Congo regains ownership of all items in the collection of the Royal Museum for Central Africa near Brussels that were demonstrably obtained illegally. The rest of the collection is also being investigated, according to the Belgian newspaper De Standaard.
On Friday, the Belgian cabinet decided on a more global and bilateral approach to colonial heritage in Belgium. Legal ownership of all illegally acquired objects in the museum collection that originated in Congo and were stolen between 1885 and 1960 is transferred to the Congolese government. However, the objects will remain in Belgium until the Congolese government requests a part back.
“We have to get away from symbolic politics,” said State Secretary Thomas Dermine in De Standaard on Saturday. “The heritage is not ours, period. Whether or not there are options for preserving it in Congo has no impact on ownership.”
With the transfer of legal ownership to Congo, Belgian State Secretary Thomas Dermine (Science Policy) is responding to the request of Congolese President Felix Tshisekedi. At the opening of the museum for national heritage in Kinshasa in 2019, he asked for Congolese looted art back. However, the transfer had to take place gradually in order to guarantee the proper preservation of the documents.
The museum in Tervuren, near Brussels, will certainly not be empty as a result of this decision.

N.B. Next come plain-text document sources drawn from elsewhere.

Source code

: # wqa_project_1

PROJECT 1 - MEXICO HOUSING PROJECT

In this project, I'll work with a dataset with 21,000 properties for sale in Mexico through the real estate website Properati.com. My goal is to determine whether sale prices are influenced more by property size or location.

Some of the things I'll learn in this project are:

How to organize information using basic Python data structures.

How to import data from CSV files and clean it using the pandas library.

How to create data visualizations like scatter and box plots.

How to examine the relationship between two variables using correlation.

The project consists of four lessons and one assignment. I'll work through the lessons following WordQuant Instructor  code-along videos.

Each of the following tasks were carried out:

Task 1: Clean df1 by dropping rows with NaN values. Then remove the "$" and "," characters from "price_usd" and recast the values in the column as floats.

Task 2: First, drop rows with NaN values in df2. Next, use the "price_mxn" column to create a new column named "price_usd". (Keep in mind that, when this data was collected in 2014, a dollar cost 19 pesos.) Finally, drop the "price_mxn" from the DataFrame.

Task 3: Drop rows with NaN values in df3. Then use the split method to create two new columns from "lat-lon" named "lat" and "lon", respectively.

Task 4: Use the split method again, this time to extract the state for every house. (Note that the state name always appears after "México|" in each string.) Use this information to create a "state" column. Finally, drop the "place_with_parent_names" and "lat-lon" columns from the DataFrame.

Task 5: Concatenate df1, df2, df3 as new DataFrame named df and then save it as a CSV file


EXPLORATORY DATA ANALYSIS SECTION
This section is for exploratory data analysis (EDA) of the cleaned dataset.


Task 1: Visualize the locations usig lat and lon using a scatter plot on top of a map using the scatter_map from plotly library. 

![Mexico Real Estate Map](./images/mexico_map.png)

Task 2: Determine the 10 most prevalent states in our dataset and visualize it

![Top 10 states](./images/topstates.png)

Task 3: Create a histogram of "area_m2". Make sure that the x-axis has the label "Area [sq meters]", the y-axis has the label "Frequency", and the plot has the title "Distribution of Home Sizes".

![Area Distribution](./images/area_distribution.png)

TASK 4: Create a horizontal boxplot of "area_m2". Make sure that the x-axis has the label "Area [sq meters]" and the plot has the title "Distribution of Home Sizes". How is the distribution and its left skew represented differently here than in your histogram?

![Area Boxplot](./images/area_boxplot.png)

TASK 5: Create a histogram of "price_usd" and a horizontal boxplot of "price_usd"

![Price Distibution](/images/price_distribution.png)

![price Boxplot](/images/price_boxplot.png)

It has been established for 1 percent (883 items) of the collection that Belgium has almost certainly obtained them illegally (via theft, violence or war). According to Dermine, 50,000 pieces, or 58 percent of the collection, have been conclusively proven to be legitimately acquired pieces through donation or purchase.
The origin of about 40 percent is more difficult to determine. Dermine wants to set up a bilateral scientific committee together with Congo. He will investigate how items ended up in the collection.
Africa Museum Berg en Dal
The Africa Museum in Berg en Dal was in the news in September due to an attempted theft of a Congolese grave statue by a Congolese living in France and four accomplices. Emery Mwazulu Diyabanza (41) said he wanted to collect looted art. “The pieces you can see here were stolen in Africa during colonization. Stolen during slavery, so I came here to take what’s ours,” he said during a live video broadcast of his action. The Congolese and some accomplices were arrested and were summoned to appear before a Dutch police judge on a date yet to be determined.
The museum said it understood the motives of the activists, but absolutely not for theft. Moreover, the Africa Museum is also very active in restitution of looted art. The museum published guidelines for submitting claims last year and also employs special investigators who proactively conduct provenance investigations. Mwazulu Diyabanza would have been better off signing up for a cup of coffee with like-minded people in Berg en Dal.
A special committee advised the Rutte III cabinet in October to return all looted art from the former Dutch colonies ‘unconditionally’ if the country of origin so requests. As a result, thousands of pieces of art – including a number of top works – could disappear from Dutch museums. At the beginning of this year, Minister Ingrid van Engelshoven (Education, Culture and Science) announced policy measures for the return of looted art. The House of Representatives has yet to consider this, but according to the newspaper Trouw, the intention is that countries of origin can claim looted art and objects of great cultural value.